I feel more relaxed already. Maybe thinking about self transformation and meditation is good enough. Now where's my eye shadow?

2 comments:

Anonymous said...

That's truly funny. You have a great gift.

Sorry but there is a seriousness about what's going on. These are very tough times for the country. It's borrowing money like a drunk, being pushed into an England and France like economy... unimaginative, unproductive with over 20% of the young people unemployed and not enough growth for the economy to absorb them. Talk about nervous breakdowns.

We got here by people just buying the bullshit that politicians have been feeding them for years and it gets worse every election. This time "we were the ones that we had been waiting for" - whatever that means and it seems to be the same crap, only worse. There are many opposite opinions and that's what makes stress. If we don't go through the stress, which most Americans won't we won't make any good decisions at all.

Please keep writing this stuff. Humor has always been the thing that kept humans in some balance.

Dr. Ruth formally known as Viking Jen said...

Gail Darling! Ok, what can I say? Let's start with "cash for clunkers" why are you all nervous about it? Lets think positive here; car dealerships will give you up to 3000.00 for you beat-up/smog making/pollution-on-wheels automobile that's worth shit. Now we have the "Environmentally bad car" locked up and a good car on the road.. We all win, sales people keep their jobs at the dealership, people who couldn't afford a new car now can, safer cars are on the road and little by little we get less smog in the air... Did you like that? Well good! cos I have no F*&^%$ idea where that came from (damn bottle of Merlot)...

You say you “need peace, love, 1966!” Yeah baby! ME TOO! I need all of that and the grass, and the sounds of good rock-n-roll music and party baby! ... Just let me do that for one day, ok 3 days.. Wait! Listen to old rock and roll and have peace and love and lets not forget get high? Ok when? Where? Haven’t done that in a long time, I rather do that than go to a Yoga Retreat, what the hell is that all about? A YOGA RETREAT? GAIL ARE YOU NUTS?!?!?! You want to find peace? Tranquility? Love? What? A 28-day yoga triathlon… Where you begin the day at 6:00 a.m. meditating? Let me tell you how I meditate at 6am from home I am still sleeping and dreaming, that is the best meditation EVER… You call that "Peace, love and 66? Ok whatever you are smoking don’t pass it this way, you are trippin’ girl!!!

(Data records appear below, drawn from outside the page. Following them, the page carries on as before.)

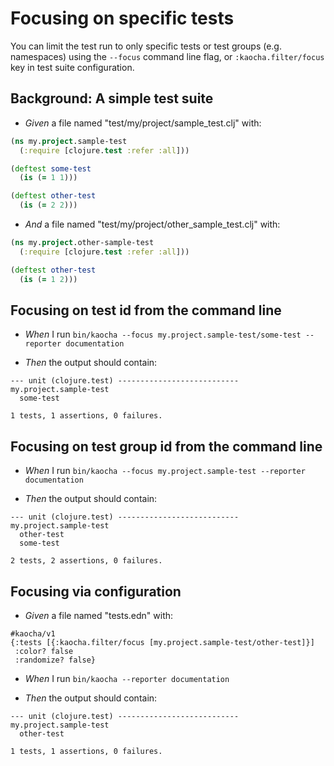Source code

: # Focusing on specific tests

You can limit the test run to only specific tests or test groups (e.g.
  namespaces) using the `--focus` command line flag, or `:kaocha.filter/focus`
  key in test suite configuration.

## Background: A simple test suite

- <em>Given </em> a file named "test/my/project/sample_test.clj" with:

``` clojure
(ns my.project.sample-test
  (:require [clojure.test :refer :all]))

(deftest some-test
  (is (= 1 1)))

(deftest other-test
  (is (= 2 2)))
```


- <em>And </em> a file named "test/my/project/other_sample_test.clj" with:

``` clojure
(ns my.project.other-sample-test
  (:require [clojure.test :refer :all]))

(deftest other-test
  (is (= 1 2)))
```



## Focusing on test id from the command line

- <em>When </em> I run `bin/kaocha --focus my.project.sample-test/some-test --reporter documentation`

- <em>Then </em> the output should contain:

``` nil
--- unit (clojure.test) ---------------------------
my.project.sample-test
  some-test

1 tests, 1 assertions, 0 failures.
```



## Focusing on test group id from the command line

- <em>When </em> I run `bin/kaocha --focus my.project.sample-test --reporter documentation`

- <em>Then </em> the output should contain:

``` nil
--- unit (clojure.test) ---------------------------
my.project.sample-test
  other-test
  some-test

2 tests, 2 assertions, 0 failures.
```



## Focusing via configuration

- <em>Given </em> a file named "tests.edn" with:

``` edn
#kaocha/v1
{:tests [{:kaocha.filter/focus [my.project.sample-test/other-test]}]
 :color? false
 :randomize? false}
```


- <em>When </em> I run `bin/kaocha --reporter documentation`

- <em>Then </em> the output should contain:

``` nil
--- unit (clojure.test) ---------------------------
my.project.sample-test
  other-test

1 tests, 1 assertions, 0 failures.
```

Peace is when you can lay back in a hammock on the beach with a drink on one hand and whatever you want on the other hand (that could be a cute guy's ass)….. Yoga? I know it's great for your body and your “interwhatever” and it’s a lot of WORK, yup, for some reason peace quiet and tranquility I’ve never found it anywhere I worked before…And you have to do what for 28 day self-transformation? What would you want to be transformed into? Let me think of what I would like to transform into hmmm … That’s a good question…I will lay on my hammock, with some drinks next to me and come up with what I want to be if I wasn’t me… And meanwhile the for all those days you have to do what, oh yea, do what “The yogababa chief people” tell you to do… Honey!! Do me a favor, get a blanket, a basket, a bottle of wine, cheese, salami, good bread, an MP3 player a good book and get out of the house and go to the nearest park, lay there and drink, drink lots and look at the sky and forget the damn eye shadow and don’t forget your “back massager” you need to release some stress… Breath in… Breathe out….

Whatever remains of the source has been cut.